Is this resolution any fun? How can you make it fun? Where is the Eros, the play, or the pleasure in it? How are you rewarding yourself for the hard work of new change? You might need to reframe your rewards, as well as your approach to making that change. For instance, it may be that you’ll have to find new rewards if sweets or cocktails have been your past rewards and that’s what you’re trying to eliminate. Your ability to make even the most unpleasant tasks into some sort of play will contribute greatly to your success and your pleasure. It’s not impossible.

There’re plenty of people out there who’ll tell you how to create the discipline around reaching your resolutions. They’ll provide systems about how to set a goal, a strategy, and how to stay in action around your choice. So much of that is done through sheer will power and muscling your way through, which is only part of what is needed to be successful in making significant change. How about falling in love with whatever it is you desire to change, bringing your passion into play, and bringing a sense of play to your approach? If you’ve made a resolution, the change you want to make has probably been knocking at your door for a long time, waiting for you to finally love the change or love yourself enough to do the hard work associated with it.

Or, how about succeeding with New Year’s resolutions by not making them at all? My favorite way for approaching the new year is to select a guiding word. It’s not a resolution, it’s not a declaration: it’s a guide. It can be a single word or a few words, but I set this word before me as my guide for the quality of what I want most in this year to come. I navigate my days by that word. This is a practice taught to me by one of my teachers, Continuum Montage founder, Susan Harper.

My guiding words from past years have been: trust, play, Eros, courage, and joy. Let’s say my word is joy. When a situation comes up I ask myself, ”Am I feeling joy in this moment?

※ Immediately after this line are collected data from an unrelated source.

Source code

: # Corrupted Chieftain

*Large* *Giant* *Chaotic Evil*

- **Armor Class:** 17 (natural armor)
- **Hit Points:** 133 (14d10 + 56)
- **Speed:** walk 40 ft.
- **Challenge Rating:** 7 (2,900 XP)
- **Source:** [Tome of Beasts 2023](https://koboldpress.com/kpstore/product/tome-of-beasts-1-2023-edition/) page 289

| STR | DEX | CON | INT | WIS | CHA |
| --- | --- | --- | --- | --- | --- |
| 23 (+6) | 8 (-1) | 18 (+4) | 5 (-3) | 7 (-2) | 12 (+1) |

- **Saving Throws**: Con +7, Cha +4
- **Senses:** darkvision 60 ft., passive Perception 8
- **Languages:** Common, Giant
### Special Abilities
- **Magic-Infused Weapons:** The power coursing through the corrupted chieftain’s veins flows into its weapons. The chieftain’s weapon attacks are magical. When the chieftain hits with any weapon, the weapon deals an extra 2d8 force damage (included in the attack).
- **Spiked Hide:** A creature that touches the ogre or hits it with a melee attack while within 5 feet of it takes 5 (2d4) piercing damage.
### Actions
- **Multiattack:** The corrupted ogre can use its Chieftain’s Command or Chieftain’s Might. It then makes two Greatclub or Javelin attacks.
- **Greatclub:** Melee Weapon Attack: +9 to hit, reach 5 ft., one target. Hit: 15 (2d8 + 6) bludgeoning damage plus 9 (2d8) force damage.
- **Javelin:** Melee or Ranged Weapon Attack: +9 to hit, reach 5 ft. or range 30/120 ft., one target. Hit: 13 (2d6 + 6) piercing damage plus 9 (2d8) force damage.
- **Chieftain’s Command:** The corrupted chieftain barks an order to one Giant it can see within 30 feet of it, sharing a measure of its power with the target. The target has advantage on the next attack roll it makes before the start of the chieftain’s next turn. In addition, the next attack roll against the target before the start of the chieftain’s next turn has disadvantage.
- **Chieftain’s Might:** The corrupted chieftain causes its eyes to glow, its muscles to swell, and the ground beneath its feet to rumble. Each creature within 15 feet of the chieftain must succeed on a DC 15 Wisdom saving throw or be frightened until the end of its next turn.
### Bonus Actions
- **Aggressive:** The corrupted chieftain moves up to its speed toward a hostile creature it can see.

If not, how can I bring more joy to this moment?” Sometimes, the remedy is as simple as putting a smile on my face, or finding some little detail to appreciate. When I do it, I’m on my way to fulfilling the feeling, quality, or even actions that I say I want. If I’m not able to bring joy to the moment, I get to experience the resistance in either my context or within myself, and try again next time. The state of joy would be one I’m trying to bring in as often as I can, and that just comes with awareness and practice.

This year, my word is dance. I’ve been trained as a dancer and have been a somatic movement educator for over twenty years; in many ways I could say that movement and dance is my native tongue. And yet, I find I’m not dancing enough for my own good, not letting myself glide, or leap, or wiggle my hips both literally and metaphorically, and I want to return to that sense of play in this next year. I could also have chosen other words, but the word dance is the one that grabbed my attention.

There’ll be so many times when I’ll forget my word and I’ll find myself back to my old habits. But, by simply remembering my word, and that I was the one who chose that word over all other words in the English language for this year, I’ll be reminded that’s what I really want right now, and not this old stale habit. If I can’t fully get there on a given day, then I ask to have compassion for myself and recognize that change is an incremental process. And, if it’s still wintertime, and not yet the bloom of spring, it may be better to dream or meditate on my guiding word until it’s truly time to put it into action. I can let “dance” gain potency, and perhaps even urgency, as I sit with it and let it simmer in the dark. Once the warmth and light of spring calls me forward, my guiding principle for change will leap and spin with me.

What will your word for 2020 be? May it guide you through the changes you’d like to create for yourself and for our precious world.